Para unos, estar en la ciudad de Praga puede significar estar muy lejos de casa, mientras para otros, más sedentarios, es estar lejos del resto del mundo
01/10/2000

Para unos, estar en la ciudad de Praga puede significar estar muy lejos de casa, mientras para otros, más sedentarios, es estar lejos del resto del mundo. Kafka, por ejemplo, nació y murió en esta Praga de torres funestas y demasiados insectos, acosada por un enorme castillo en la cima de una montaña. Pero para mí, que ahora aprecio Die Schloss con una autentica cerveza Pilsen sudando encima de mi mesa de bar en el corazón del Malá Strana, estar en Praga es, por fin, estar cerca de mis recuerdos.

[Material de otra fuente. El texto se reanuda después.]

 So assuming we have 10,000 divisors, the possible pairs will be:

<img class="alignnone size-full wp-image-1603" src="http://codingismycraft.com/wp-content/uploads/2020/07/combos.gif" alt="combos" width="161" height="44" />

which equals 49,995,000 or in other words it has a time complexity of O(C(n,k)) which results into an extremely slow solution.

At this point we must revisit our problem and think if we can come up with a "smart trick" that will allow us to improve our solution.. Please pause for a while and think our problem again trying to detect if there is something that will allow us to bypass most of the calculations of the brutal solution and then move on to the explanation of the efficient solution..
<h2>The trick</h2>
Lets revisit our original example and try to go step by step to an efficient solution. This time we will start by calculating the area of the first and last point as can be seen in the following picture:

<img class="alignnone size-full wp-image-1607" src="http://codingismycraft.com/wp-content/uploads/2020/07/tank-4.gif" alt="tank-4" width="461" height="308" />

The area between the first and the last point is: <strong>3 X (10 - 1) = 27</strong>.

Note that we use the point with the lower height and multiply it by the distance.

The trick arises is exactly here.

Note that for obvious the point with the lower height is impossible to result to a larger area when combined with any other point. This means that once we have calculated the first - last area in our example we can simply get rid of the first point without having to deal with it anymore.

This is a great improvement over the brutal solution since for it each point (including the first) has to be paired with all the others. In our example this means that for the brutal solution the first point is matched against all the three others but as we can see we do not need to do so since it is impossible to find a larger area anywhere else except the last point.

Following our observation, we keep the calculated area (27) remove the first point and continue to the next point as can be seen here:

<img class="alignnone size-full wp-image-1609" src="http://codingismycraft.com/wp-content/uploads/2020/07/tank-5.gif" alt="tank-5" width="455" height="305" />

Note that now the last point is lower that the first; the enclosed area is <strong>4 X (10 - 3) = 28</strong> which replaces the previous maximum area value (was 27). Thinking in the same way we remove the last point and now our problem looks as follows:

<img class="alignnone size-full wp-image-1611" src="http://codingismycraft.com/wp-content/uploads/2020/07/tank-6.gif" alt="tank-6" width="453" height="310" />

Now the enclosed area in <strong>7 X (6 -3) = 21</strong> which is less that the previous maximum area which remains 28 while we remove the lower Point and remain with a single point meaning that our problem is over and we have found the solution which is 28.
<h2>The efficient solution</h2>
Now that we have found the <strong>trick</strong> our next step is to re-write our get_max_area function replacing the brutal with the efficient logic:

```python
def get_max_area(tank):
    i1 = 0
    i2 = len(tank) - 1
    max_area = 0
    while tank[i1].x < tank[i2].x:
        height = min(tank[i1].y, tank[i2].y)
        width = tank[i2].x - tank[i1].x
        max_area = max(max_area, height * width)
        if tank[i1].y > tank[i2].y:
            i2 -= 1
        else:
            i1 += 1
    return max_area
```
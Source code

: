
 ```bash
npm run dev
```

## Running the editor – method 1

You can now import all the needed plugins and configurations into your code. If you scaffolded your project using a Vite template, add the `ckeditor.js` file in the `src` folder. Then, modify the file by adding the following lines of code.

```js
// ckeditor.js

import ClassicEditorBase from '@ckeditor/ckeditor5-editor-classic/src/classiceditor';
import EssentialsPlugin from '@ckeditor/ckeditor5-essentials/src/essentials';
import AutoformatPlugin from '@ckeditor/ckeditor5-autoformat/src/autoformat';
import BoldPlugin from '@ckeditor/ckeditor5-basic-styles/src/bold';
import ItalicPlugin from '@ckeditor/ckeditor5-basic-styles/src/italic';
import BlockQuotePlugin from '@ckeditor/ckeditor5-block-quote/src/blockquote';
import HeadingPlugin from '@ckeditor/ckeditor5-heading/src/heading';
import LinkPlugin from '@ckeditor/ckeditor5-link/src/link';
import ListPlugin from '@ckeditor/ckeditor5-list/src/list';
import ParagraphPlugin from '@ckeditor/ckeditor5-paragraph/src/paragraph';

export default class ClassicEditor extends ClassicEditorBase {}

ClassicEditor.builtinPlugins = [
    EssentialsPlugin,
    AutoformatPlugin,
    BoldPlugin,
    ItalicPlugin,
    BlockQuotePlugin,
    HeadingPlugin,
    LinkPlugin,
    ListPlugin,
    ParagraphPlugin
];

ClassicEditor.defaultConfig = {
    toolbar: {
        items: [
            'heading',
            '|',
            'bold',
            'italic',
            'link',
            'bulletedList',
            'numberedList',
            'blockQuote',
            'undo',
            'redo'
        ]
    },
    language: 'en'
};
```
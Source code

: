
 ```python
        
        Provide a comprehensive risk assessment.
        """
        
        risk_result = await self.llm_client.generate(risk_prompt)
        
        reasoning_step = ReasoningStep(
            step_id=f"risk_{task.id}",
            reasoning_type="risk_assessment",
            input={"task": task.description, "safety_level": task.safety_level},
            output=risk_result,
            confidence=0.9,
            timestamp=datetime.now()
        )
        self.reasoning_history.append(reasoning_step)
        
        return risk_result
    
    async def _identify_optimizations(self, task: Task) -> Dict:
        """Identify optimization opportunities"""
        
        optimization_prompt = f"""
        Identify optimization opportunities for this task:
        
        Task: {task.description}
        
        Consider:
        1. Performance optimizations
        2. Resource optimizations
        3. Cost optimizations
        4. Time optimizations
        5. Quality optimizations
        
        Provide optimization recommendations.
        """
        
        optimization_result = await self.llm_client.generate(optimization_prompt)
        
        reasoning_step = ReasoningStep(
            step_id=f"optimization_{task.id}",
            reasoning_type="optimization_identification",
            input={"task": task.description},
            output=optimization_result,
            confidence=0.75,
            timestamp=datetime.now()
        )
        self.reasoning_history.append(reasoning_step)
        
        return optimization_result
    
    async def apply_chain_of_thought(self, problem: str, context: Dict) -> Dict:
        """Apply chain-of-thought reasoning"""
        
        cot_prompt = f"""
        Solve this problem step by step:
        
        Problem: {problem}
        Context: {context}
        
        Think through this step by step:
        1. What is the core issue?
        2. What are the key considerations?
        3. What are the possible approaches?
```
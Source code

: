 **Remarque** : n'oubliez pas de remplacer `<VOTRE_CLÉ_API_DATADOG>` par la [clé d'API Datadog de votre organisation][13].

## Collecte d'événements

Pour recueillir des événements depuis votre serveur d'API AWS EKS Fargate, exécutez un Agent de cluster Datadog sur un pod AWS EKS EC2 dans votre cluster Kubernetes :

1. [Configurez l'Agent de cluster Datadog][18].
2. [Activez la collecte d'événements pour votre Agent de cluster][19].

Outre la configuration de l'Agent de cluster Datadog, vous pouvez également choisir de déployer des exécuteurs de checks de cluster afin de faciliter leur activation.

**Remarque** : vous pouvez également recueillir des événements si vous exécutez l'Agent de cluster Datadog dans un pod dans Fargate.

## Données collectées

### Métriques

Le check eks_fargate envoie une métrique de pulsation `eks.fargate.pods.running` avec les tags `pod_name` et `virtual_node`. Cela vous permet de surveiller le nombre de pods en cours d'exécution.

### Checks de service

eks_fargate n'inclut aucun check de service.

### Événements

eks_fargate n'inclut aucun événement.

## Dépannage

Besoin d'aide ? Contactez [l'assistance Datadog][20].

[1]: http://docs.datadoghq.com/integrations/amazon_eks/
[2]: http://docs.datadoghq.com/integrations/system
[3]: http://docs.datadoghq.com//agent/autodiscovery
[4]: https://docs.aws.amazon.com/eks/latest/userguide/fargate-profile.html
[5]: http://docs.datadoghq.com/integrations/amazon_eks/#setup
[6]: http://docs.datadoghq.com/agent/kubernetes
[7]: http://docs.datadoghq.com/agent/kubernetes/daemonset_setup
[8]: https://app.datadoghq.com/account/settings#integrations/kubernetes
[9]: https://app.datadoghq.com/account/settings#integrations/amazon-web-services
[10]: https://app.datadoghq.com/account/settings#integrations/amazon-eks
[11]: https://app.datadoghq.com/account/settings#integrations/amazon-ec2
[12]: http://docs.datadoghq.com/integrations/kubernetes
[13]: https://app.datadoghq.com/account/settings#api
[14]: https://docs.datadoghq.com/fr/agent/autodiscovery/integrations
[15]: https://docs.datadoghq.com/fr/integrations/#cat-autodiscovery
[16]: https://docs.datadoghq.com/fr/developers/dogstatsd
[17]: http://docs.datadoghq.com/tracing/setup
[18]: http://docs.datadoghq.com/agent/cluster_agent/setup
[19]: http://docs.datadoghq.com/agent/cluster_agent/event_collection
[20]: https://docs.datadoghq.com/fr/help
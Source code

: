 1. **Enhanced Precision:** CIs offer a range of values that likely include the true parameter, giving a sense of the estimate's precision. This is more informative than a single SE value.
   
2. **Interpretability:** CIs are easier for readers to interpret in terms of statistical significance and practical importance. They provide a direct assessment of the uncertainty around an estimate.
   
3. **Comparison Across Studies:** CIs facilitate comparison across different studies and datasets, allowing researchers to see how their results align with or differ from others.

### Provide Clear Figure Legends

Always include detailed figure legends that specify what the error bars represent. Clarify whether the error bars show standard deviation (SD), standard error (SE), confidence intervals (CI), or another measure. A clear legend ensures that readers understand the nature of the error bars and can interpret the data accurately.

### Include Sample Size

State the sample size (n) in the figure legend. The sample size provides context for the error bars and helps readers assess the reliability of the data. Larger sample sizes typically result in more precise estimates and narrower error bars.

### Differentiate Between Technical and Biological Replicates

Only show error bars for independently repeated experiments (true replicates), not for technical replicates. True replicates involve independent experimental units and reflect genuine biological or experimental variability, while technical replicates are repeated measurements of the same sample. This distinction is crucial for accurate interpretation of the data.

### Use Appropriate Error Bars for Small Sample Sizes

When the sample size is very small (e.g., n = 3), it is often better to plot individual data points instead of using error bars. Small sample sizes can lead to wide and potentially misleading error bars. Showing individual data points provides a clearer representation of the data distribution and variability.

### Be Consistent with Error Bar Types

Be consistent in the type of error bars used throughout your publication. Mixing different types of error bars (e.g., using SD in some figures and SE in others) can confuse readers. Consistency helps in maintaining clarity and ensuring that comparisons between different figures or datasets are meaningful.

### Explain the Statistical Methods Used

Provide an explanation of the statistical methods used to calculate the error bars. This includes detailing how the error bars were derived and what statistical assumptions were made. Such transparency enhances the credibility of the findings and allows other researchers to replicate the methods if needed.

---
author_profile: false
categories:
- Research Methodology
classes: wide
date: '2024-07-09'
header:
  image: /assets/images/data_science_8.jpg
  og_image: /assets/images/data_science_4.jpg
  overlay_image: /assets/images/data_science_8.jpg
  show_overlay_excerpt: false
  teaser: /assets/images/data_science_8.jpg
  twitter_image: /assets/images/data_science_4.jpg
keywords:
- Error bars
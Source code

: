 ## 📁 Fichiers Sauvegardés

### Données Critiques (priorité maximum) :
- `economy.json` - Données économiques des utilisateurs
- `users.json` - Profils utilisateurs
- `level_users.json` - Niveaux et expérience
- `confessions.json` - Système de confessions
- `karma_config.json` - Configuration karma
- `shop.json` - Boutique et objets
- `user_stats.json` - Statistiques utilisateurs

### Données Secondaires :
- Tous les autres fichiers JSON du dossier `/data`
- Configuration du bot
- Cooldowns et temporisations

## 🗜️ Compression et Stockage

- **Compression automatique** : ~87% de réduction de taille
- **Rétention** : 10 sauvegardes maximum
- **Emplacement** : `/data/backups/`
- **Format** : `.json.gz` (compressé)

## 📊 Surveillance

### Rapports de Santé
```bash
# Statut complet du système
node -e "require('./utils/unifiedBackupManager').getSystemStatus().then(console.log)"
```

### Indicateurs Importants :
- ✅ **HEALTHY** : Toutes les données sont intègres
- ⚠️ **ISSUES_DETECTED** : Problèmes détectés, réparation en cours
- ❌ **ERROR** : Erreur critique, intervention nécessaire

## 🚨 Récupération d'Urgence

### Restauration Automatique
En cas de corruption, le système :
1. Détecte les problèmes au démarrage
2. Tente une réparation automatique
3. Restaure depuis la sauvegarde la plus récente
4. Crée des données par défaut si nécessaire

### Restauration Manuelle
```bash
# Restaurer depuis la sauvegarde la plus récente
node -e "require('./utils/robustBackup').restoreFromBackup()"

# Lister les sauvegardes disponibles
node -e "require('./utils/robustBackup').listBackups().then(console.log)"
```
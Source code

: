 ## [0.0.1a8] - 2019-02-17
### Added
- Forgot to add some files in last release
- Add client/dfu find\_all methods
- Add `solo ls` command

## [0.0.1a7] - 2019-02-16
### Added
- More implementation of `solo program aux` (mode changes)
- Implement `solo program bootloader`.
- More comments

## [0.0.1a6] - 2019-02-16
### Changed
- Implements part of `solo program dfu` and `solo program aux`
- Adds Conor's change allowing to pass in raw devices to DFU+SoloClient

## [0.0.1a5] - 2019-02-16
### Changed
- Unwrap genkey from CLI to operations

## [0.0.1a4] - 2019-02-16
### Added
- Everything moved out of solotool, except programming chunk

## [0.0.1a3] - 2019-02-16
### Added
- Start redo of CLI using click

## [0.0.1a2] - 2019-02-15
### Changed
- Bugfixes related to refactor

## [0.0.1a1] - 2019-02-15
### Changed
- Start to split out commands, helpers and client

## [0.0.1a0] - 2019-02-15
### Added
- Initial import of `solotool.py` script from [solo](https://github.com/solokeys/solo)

Esa París de los 90, como ya la han apellidada, es el revés de una casa de artistas. De aquí han escapado hijos celebres, antaño y en la actualidad. Por ejemplo, el compositor y maestro Dvorak, que escribió su obra maestra, la Sinfonía del Nuevo Mundo, en 1901, cuando ya vivía en Nueva York. También el artista plástico Alfons Mucha, que en París despuntó con el Arte Nouveau. Más recientemente el director de cine Milos Foreman y el renombrado escritor Milan Kundera han dejado Praga.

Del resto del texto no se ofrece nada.